§ Exercise brief
Extract every line below that contains the word "more".

━━━━━━━━━━━━━━━━━━━━━━━━━━━━━━

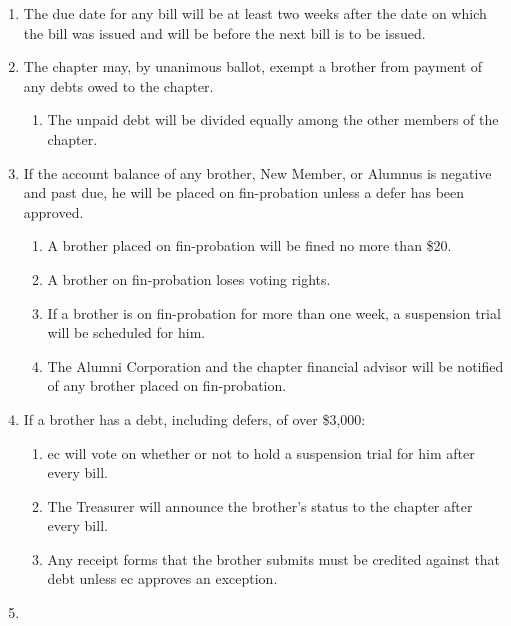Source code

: \documentclass[]{article}
\begin{document}
	\begin{enumerate}
		\item The due date for any bill will be at least two weeks after the date on which the bill was issued and will be before the next bill is to be issued.

		\item The chapter may, by unanimous ballot, exempt a brother from payment of any debts owed to the chapter.
			\begin{enumerate}
				\item The unpaid debt will be divided equally among the other members of the chapter.
			\end{enumerate}

		\item If the account balance of any brother, New Member, or Alumnus is negative and past due, he will be placed on \gls{fin-probation} unless a \gls{defer} has been approved.
		\label{fin-probation}
			\begin{enumerate}
				\item A brother placed on \gls{fin-probation} will be fined no more than \$20.
				\item A brother on \gls{fin-probation} loses voting rights.
				\item If a brother is on \gls{fin-probation} for more than one week, a suspension trial will be scheduled for him.
				\item The Alumni Corporation and the chapter financial advisor will be notified of any brother placed on \gls{fin-probation}.
			\end{enumerate}

		\item If a brother has a debt, including \glspl{defer}, of over \$3,000:
			\begin{enumerate}
				\item \Gls{ec} will vote on whether or not to hold a suspension trial for him after every bill.
				\item The Treasurer will announce the brother's status to the chapter after every bill.
				\item Any receipt forms that the brother submits must be credited against that debt unless \gls{ec} approves an exception.
			\end{enumerate}
		\item
	\end{enumerate}
\end{document}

━━━━━━━━━━━━━━━━━━━━━━━━━━━━━━

§ Answer space
				\item A brother placed on \gls{fin-probation} will be fined no more than \$20.
				\item If a brother is on \gls{fin-probation} for more than one week, a suspension trial will be scheduled for him.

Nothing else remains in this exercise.